Beltane is one of eight points on the Celtic Wheel of the Year, each point marking the gateway into a new season. May 1st is the gateway from Spring to Summer and it is the festival of creation! It is the time when the earth’s energy is at its strongest and most potent. Conception and fertility are all around. It is when the Maiden Goddess comes to fullness and takes a lover in order to give birth to new life and abundance for the coming months. All around is growth and renewal and it’s the time to lay down plans for the future.
For Pagans, Wiccans, and other folks who see themselves closely tied to the Earth and its seasonal changes, the points on the wheel are celebrated with as much vim and vigour as the festivals on any other religious calendar. This one in particular sends folks into a bit of a frenzy as Beltane really is a high energy festival.
Beltane is a Celtic word meaning fires of Bel (a Celtic deity) and like most Pagan festivals it is firmly rooted in the land and the requirements of the people living on it. It marks the start of the farming season and lots of the rituals performed at this festival were about hope for a plentiful and abundant year. Beltane, as the name suggests, is a fire festival and much fun can be had making (safe please!) fires to jump over to honour the day. Fire was thought to cleanse and purify but also to increase fertility, which is very much the theme of this festival. Yes folks, this is the sexy festival!

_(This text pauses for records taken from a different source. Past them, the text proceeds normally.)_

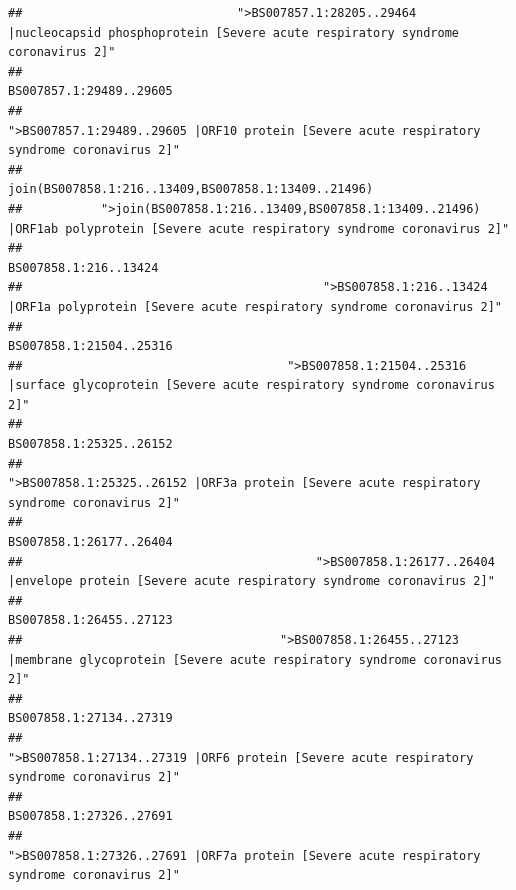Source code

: \documentclass[
]{article}
\begin{document}
\begin{verbatim}
##                              ">BS007857.1:28205..29464 |nucleocapsid phosphoprotein [Severe acute respiratory syndrome coronavirus 2]" 
##                                                                                                                BS007857.1:29489..29605 
##                                            ">BS007857.1:29489..29605 |ORF10 protein [Severe acute respiratory syndrome coronavirus 2]" 
##                                                                                    join(BS007858.1:216..13409,BS007858.1:13409..21496) 
##           ">join(BS007858.1:216..13409,BS007858.1:13409..21496) |ORF1ab polyprotein [Severe acute respiratory syndrome coronavirus 2]" 
##                                                                                                                  BS007858.1:216..13424 
##                                          ">BS007858.1:216..13424 |ORF1a polyprotein [Severe acute respiratory syndrome coronavirus 2]" 
##                                                                                                                BS007858.1:21504..25316 
##                                     ">BS007858.1:21504..25316 |surface glycoprotein [Severe acute respiratory syndrome coronavirus 2]" 
##                                                                                                                BS007858.1:25325..26152 
##                                            ">BS007858.1:25325..26152 |ORF3a protein [Severe acute respiratory syndrome coronavirus 2]" 
##                                                                                                                BS007858.1:26177..26404 
##                                         ">BS007858.1:26177..26404 |envelope protein [Severe acute respiratory syndrome coronavirus 2]" 
##                                                                                                                BS007858.1:26455..27123 
##                                    ">BS007858.1:26455..27123 |membrane glycoprotein [Severe acute respiratory syndrome coronavirus 2]" 
##                                                                                                                BS007858.1:27134..27319 
##                                             ">BS007858.1:27134..27319 |ORF6 protein [Severe acute respiratory syndrome coronavirus 2]" 
##                                                                                                                BS007858.1:27326..27691 
##                                            ">BS007858.1:27326..27691 |ORF7a protein [Severe acute respiratory syndrome coronavirus 2]" 

\end{verbatim}
\end{document}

If you have ever been to a May Day celebration, you will have seen the sexual imagery at play in the Maypole and the maidens dancing around it. Traditionally, couples would go ‘A-Maying’, in order to honour the marriage of the god and goddess as May Queen and May King. They would spend the night partying and having sex in the woods and come home bringing armfuls of new growth of Hawthorn blossom to dress their homes. Youth of yesteryear huh?!
For this reason, this is a very traditional time of the year for Pagans to get married or have handfasting ceremonies. I love the handfasting tradition and is one I do every year with my husband. Although these days marriages tend to be a commitment for life, traditionally a handfasting was for a year and a day. After this time, you can recommit and have a party all over again…..now I’m seeing why I dig this so much…..or part ways with no hard feelings. A much healthier and more romantic way to commit to someone in my opinion.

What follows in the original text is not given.